Foi o caso, por exemplo, da velha tese de que os países do Terceiro Mundo não devem pagar a dívida externa. "Devemos decretar já uma moratória total", pregou o economista belga Eric Toussaint, presidente do Comitê pela Anulação da Dívida Externa dos Países do Terceiro Mundo. Coube a alguns economistas brasileiros o alerta: o Brasil até hoje sofre as conseqüências da desastrada moratória de 1987, pagando mais caro por seus empréstimos do que países em situação econômica mais frágil. "Dar calote pode ser uma esperteza para aqueles que nunca mais vão precisar de dinheiro dos outros, o que não é o caso da maioria dos países pobres", diz o economista José Alexandre Scheinkman, da Universidade Princeton. Não dá para esperar que os bancos emprestem dinheiro a quem não paga.

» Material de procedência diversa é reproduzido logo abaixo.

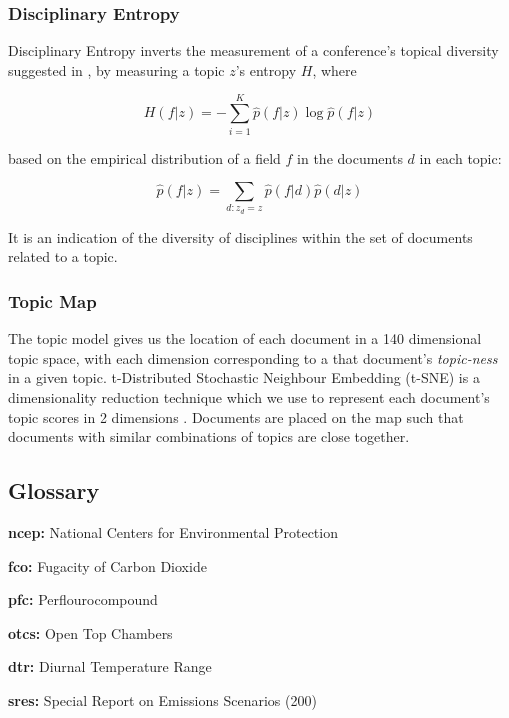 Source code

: \documentclass{article}
\begin{document}
\begin{linenumbers}
		
		\subsubsection*{Disciplinary Entropy}
		
		Disciplinary Entropy inverts the measurement of a conference's topical diversity suggested in \cite{Hall2008}, by measuring a topic \(z\)'s entropy \(H\), where 
		
		\begin{equation}
		H(f|z) = -\sum_{i=1}^K \hat{p}(f|z) \log \hat{p}(f|z) 
		\end{equation}
		
		based on the empirical distribution of a field \(f\) in the documents \(d\) in each topic:
		
		\begin{equation}
		\hat{p}(f|z) = \sum_{d:z_d=z} \hat{p} (f|d) \hat{p} (d|z)
		\end{equation}
		
		It is an indication of the diversity of disciplines within the set of documents related to a topic. 
		
		\subsubsection*{Topic Map}
		The topic model gives us the location of each document in a 140 dimensional topic space, with each dimension corresponding to a that document's \textit{topic-ness} in a given topic. t-Distributed Stochastic Neighbour Embedding (t-SNE) is a dimensionality reduction technique which we use to represent each document's topic scores in 2 dimensions \cite{vandermaaten2008}. Documents are placed on the map such that documents with similar combinations of topics are close together.
		
		
		\subsection*{Glossary}
		
		
		\noindent\textbf{ncep:} National Centers for Environmental Protection
		
		\noindent\textbf{fco:} Fugacity of Carbon Dioxide
		
		\noindent\textbf{pfc:} Perflourocompound
		
		\noindent\textbf{otcs:} Open Top Chambers
		
		\noindent\textbf{dtr:} Diurnal Temperature Range
		
		\noindent\textbf{sres:} Special Report on Emissions Scenarios (200)
		

\end{linenumbers}
\end{document}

Outra proposta aplaudida foi a de "valorizar os produtos primários", seja lá o que isso signifique. Trata-se de uma tortuosa tese segundo a qual o preço dos produtos primários é mantido baixo por uma conspiração dos países ricos - provavelmente decidida em Davos -, de forma a manter os pobres em seu devido lugar. Na próxima edição do encontro, uma rápida lição sobre oferta e procura seria bem-vinda.
A discussão começou a ganhar corpo quando foi proposta a adoção da chamada taxa Tobin, uma espécie de CPMF para as transações financeiras internacionais. A taxa recebeu o apoio do próprio Soros, embora os economistas alertem para os (enormes) desafios práticos em convencer os países ricos a taxar suas transações e, mais que isso, repassar a receita para atenuar a pobreza do Terceiro Mundo.
Estranhamente, ficou quase de fora o ponto mais importante para quem pretende criticar a globalização: o protecionismo dos países ricos. É aí, e não no calote da dívida, que os governos dos países pobres deveriam centrar sua força. Segundo a Conferência das Nações Unidas para o Comércio e Desenvolvimento (Unctad), o mundo em desenvolvimento poderia aumentar suas exportações em 700 bilhões de dólares, gerando renda e emprego a milhões de pessoas.
O problema é que defender seriamente a abertura de mercados implica aceitar uma premissa: a globalização é um fenômeno positivo para todos, não apenas para os ricos. Há excessos? Certamente. Boas políticas sociais podem servir para mitigar as desigualdades que até vêm se acentuando nos últimos anos. Idéias interessantes de medidas compensatórias foram tratadas no fórum - por exemplo, o programa de renda mínima do senador Suplicy.
O ponto central, que escapou a muita gente, é entender que o jogo da globalização deve ser aperfeiçoado, jamais abandonado. Nesse sentido, os verdadeiros inimigos dos países pobres são menos Soros e o pessoal de Davos e mais lobistas como José Bové, o agricultor francês defensor do protecionismo, estranhamente transformado em herói em Porto Alegre pelo bravo ato de destruir uma suposta plantação de produtos transgênicos da Monsanto.
De todo modo, há que se louvar o encontro. Primeiro, porque esse clima de festa vale por si só. Segundo, porque, na escala da civilidade, falar, ainda que bobagens, está vários degraus acima de atirar pedras na polícia. Terceiro, porque, em meio a tantas palavras de ordem e clichês de esquerda, há a chance de encontros frutíferos entre organizações não-governamentais, políticos e empresas. Esses encontros podem levar a ações - miúdas, constantes - que podem trazer resultados concretos. Isso também é globalização.